Covid-19: Corrupción que Mata

La esperanza con que cada día se intenta vivir, en medio de la incertidumbre, no nos debe conducir a la ilusión de que nada pasa. La pandemia es real, como es real la incapacidad de respuesta de nuestro sistema de salud, y de nuestros gobiernos locales para ayudar a la contención efectiva del virus; como son reales las muertes por Covid-19, y el vía crucis que sufren los pacientes que necesitan atención hospitalaria.

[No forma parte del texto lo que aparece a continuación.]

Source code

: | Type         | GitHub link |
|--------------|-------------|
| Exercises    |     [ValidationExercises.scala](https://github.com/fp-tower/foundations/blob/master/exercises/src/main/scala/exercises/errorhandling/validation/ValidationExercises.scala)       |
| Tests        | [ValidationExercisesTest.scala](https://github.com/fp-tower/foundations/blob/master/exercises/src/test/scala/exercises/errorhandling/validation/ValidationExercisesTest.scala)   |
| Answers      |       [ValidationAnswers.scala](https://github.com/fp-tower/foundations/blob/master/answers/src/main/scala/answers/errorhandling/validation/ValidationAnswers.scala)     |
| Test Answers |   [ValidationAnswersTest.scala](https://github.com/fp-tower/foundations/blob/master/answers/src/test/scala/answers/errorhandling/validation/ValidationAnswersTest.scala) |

A nivel mundial se ha indicado reiteradamente que solo el 5% de los pacientes Covid-19 mueren, el 15% necesita hospitalización y que el 85% pasa el virus con molestias, o sin síntomas, pero sin necesidad de atención médica. El problema es que no se sabe cómo reacciona cada organismo al virus, y por eso es indispensable, cuidarse personalmente, y a la familia.

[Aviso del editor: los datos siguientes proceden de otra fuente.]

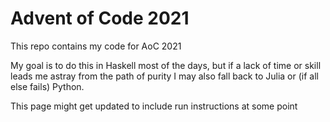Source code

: # Advent of Code 2021
This repo contains my code for AoC 2021

My goal is to do this in Haskell most of the days, 
    but if a lack of time or skill leads me astray from the path of purity I may also fall back to Julia or 
    (if all else fails) Python.

This page might get updated to include run instructions at some point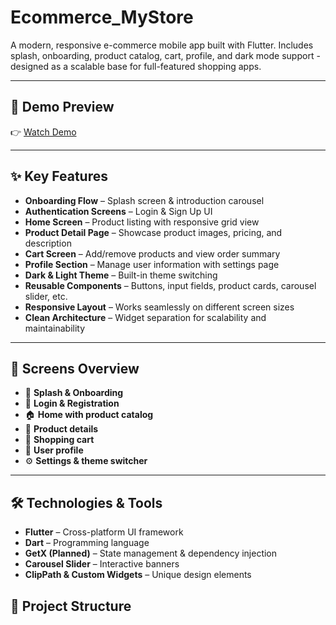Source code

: # Ecommerce_MyStore
A modern, responsive e-commerce mobile app built with Flutter. Includes splash, onboarding, product catalog, cart, profile, and dark mode support - designed as a scalable base for full-featured shopping apps. 

---

## 🎥 Demo Preview  
👉 [Watch Demo](https://github.com/user-attachments/assets/71547604-7d3c-46a4-879d-731391d8a959)  

---

## ✨ Key Features  
- **Onboarding Flow** – Splash screen & introduction carousel  
- **Authentication Screens** – Login & Sign Up UI  
- **Home Screen** – Product listing with responsive grid view  
- **Product Detail Page** – Showcase product images, pricing, and description  
- **Cart Screen** – Add/remove products and view order summary  
- **Profile Section** – Manage user information with settings page  
- **Dark & Light Theme** – Built-in theme switching  
- **Reusable Components** – Buttons, input fields, product cards, carousel slider, etc.  
- **Responsive Layout** – Works seamlessly on different screen sizes  
- **Clean Architecture** – Widget separation for scalability and maintainability  

---

## 📱 Screens Overview  
- 🧭 **Splash & Onboarding**  
- 🔐 **Login & Registration**  
- 🏠 **Home with product catalog**  
- 🧾 **Product details**  
- 🛒 **Shopping cart**  
- 👤 **User profile**  
- ⚙️ **Settings & theme switcher**  

---

## 🛠️ Technologies & Tools  
- **Flutter** – Cross-platform UI framework  
- **Dart** – Programming language  
- **GetX (Planned)** – State management & dependency injection  
- **Carousel Slider** – Interactive banners  
- **ClipPath & Custom Widgets** – Unique design elements  

## 📂 Project Structure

A nivel nacional la tasa de positividad es de 17%, la cual si bien es cierto ha bajado, porque llegó a ser 20% y 24%, aún es mala. A nivel de La Libertad, la tasa de positividad es de 25%, es decir de cada cuatro pruebas aplicadas, una da positivo. Considere que el desconfinamiento se recomienda con una tasa de positividad de 5%. El panorama de lo que pasará las próximas semanas, si el virus no se contiene, si no se toman acciones efectivas, es malo.

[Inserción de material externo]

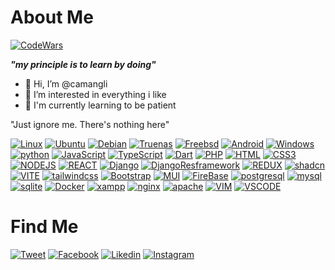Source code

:# About Me
[![CodeWars](https://www.codewars.com/users/camangli/badges/micro)](https://www.codewars.com/users/camangli)

<b>*"my principle is to learn by doing"*</b>
- 👋 Hi, I’m @camangli
- 👀 I’m interested in everything i like
- 🌱 I'm currently learning to be patient

"Just ignore me. There's nothing here"

[![Linux](https://img.shields.io/badge/Linux-FCC624?style=for-the-badge&logo=linux&logoColor=black)]()
[![Ubuntu](https://img.shields.io/badge/Ubuntu-E95420?style=for-the-badge&logo=ubuntu&logoColor=white)]()
[![Debian](https://img.shields.io/badge/Debian-A81D33?style=for-the-badge&logo=debian&logoColor=white)]()
[![Truenas](https://img.shields.io/badge/TrueNAS-0095D5?style=for-the-badge&logo=truenas&logoColor=white)]()
[![Freebsd](https://img.shields.io/badge/freebsd-AB2B28?style=for-the-badge&logo=freebsd&logoColor=white)]()
[![Android](https://img.shields.io/badge/Android-3DDC84?style=for-the-badge&logo=android&logoColor=white)]()
[![Windows](https://img.shields.io/badge/Windows-0078D6?style=for-the-badge&logo=windows&logoColor=white)]()
[![python](https://img.shields.io/badge/Python-FFD43B?style=for-the-badge&logo=python&logoColor=blue)]()
[![JavaScript](https://img.shields.io/badge/JavaScript-323330?style=for-the-badge&logo=javascript&logoColor=F7DF1E)]()
[![TypeScript](https://img.shields.io/badge/TypeScript-007ACC?style=for-the-badge&logo=typescript&logoColor=white)]()
[![Dart](https://img.shields.io/badge/Dart-0175C2?style=for-the-badge&logo=dart&logoColor=white)]()
[![PHP](https://img.shields.io/badge/PHP-777BB4?style=for-the-badge&logo=php&logoColor=white)]()
[![HTML](https://img.shields.io/badge/HTML5-E34F26?style=for-the-badge&logo=html5&logoColor=white)]()
[![CSS3](https://img.shields.io/badge/CSS3-1572B6?style=for-the-badge&logo=css3&logoColor=white)]()
[![NODEJS](https://img.shields.io/badge/Node%20js-339933?style=for-the-badge&logo=nodedotjs&logoColor=whit)]()
[![REACT](https://img.shields.io/badge/React-20232A?style=for-the-badge&logo=react&logoColor=61DAFB)]()
[![Django](https://img.shields.io/badge/Django-092E20?style=for-the-badge&logo=django&logoColor=green)]()
[![DjangoResframework](https://img.shields.io/badge/django%20rest-ff1709?style=for-the-badge&logo=django&logoColor=white)]()
[![REDUX](https://img.shields.io/badge/Redux-593D88?style=for-the-badge&logo=redux&logoColor=white)]()
[![shadcn](https://img.shields.io/badge/shadcn%2Fui-000000?style=for-the-badge&logo=shadcnui&logoColor=white)]()
[![VITE](https://img.shields.io/badge/Vite-B73BFE?style=for-the-badge&logo=vite&logoColor=FFD62E)]()
[![tailwindcss](https://img.shields.io/badge/Tailwind_CSS-38B2AC?style=for-the-badge&logo=tailwind-css&logoColor=white)]()
[![Bootstrap](https://img.shields.io/badge/Bootstrap-563D7C?style=for-the-badge&logo=bootstrap&logoColor=white)]()
[![MUI](https://img.shields.io/badge/Material%20UI-007FFF?style=for-the-badge&logo=mui&logoColor=white)]()
[![FireBase](https://img.shields.io/badge/firebase-ffca28?style=for-the-badge&logo=firebase&logoColor=black)]()
[![postgresql](https://img.shields.io/badge/PostgreSQL-316192?style=for-the-badge&logo=postgresql&logoColor=white)]()
[![mysql](https://img.shields.io/badge/MySQL-005C84?style=for-the-badge&logo=mysql&logoColor=white)]()
[![sqlite](https://img.shields.io/badge/Sqlite-003B57?style=for-the-badge&logo=sqlite&logoColor=white)]()
[![Docker](https://img.shields.io/badge/Docker-2CA5E0?style=for-the-badge&logo=docker&logoColor=white)]()
[![xampp](https://img.shields.io/badge/Xampp-F37623?style=for-the-badge&logo=xampp&logoColor=whit)]()
[![nginx](https://img.shields.io/badge/Nginx-009639?style=for-the-badge&logo=nginx&logoColor=white)]()
[![apache](https://img.shields.io/badge/Apache-D22128?style=for-the-badge&logo=Apache&logoColor=white)]()
[![VIM](https://img.shields.io/badge/VIM-%2311AB00.svg?&style=for-the-badge&logo=vim&logoColor=white)]()
[![VSCODE](https://img.shields.io/badge/VSCode-0078D4?style=for-the-badge&logo=visual%20studio%20code&logoColor=white)]()

# Find Me
[![Tweet](https://img.shields.io/badge/X-000000?style=for-the-badge&logo=x&logoColor=white)](https://twitter.com/camangli)
[![Facebook](https://img.shields.io/badge/Facebook-1877F2?style=for-the-badge&logo=facebook&logoColor=white)](https://www.facebook.com/Camangli/)
[![Likedin](https://img.shields.io/badge/LinkedIn-0077B5?style=for-the-badge&logo=linkedin&logoColor=white)](https://www.linkedin.com/in/camangli/)
[![Instagram](https://img.shields.io/badge/Instagram-E4405F?style=for-the-badge&logo=instagram&logoColor=white)](https://www.instagram.com/camangli/)


<!---
camangli/camangli is a ✨ special ✨ repository because its `README.md` (this file) appears on your GitHub profile.
You can click the Preview link to take a look at your changes.
--->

A nivel nacional, la tasa de letalidad, es decir el porcentaje que muere de los contagiados es de 3.58%; pero en La Libertad es de 10%. Diez de cada 100 personas se están muriendo, según las cifras oficiales. Sin entrar a la discusión del subregistro de muertes, estamos viviendo una situación muy difícil, una verdadera crisis, que para superar, necesitamos primero reconocer.

La población de Trujillo sobrevive hace varias semanas con sus hospitales colapsados. ¿Las provincias de Chepén y Pacasmayo han avanzado algo en 4 meses en la implementación de hospitales Covid-19? ¿Qué pasará cuando en las próximas semanas se vivan las consecuencias de la curva ascendente que tenemos?

Cuando los políticos piden unidad, todos estamos de acuerdo, pero unidad para buscar soluciones participativas, responsables, colaborativas; no para la corrupción en las compras estatales aprovechando la emergencia y la falta de control.

Insistimos en que en estos tiempos, los corruptos nos roban la vida y para ello conviene no ver lo que está pasando, el silencio y la distracción.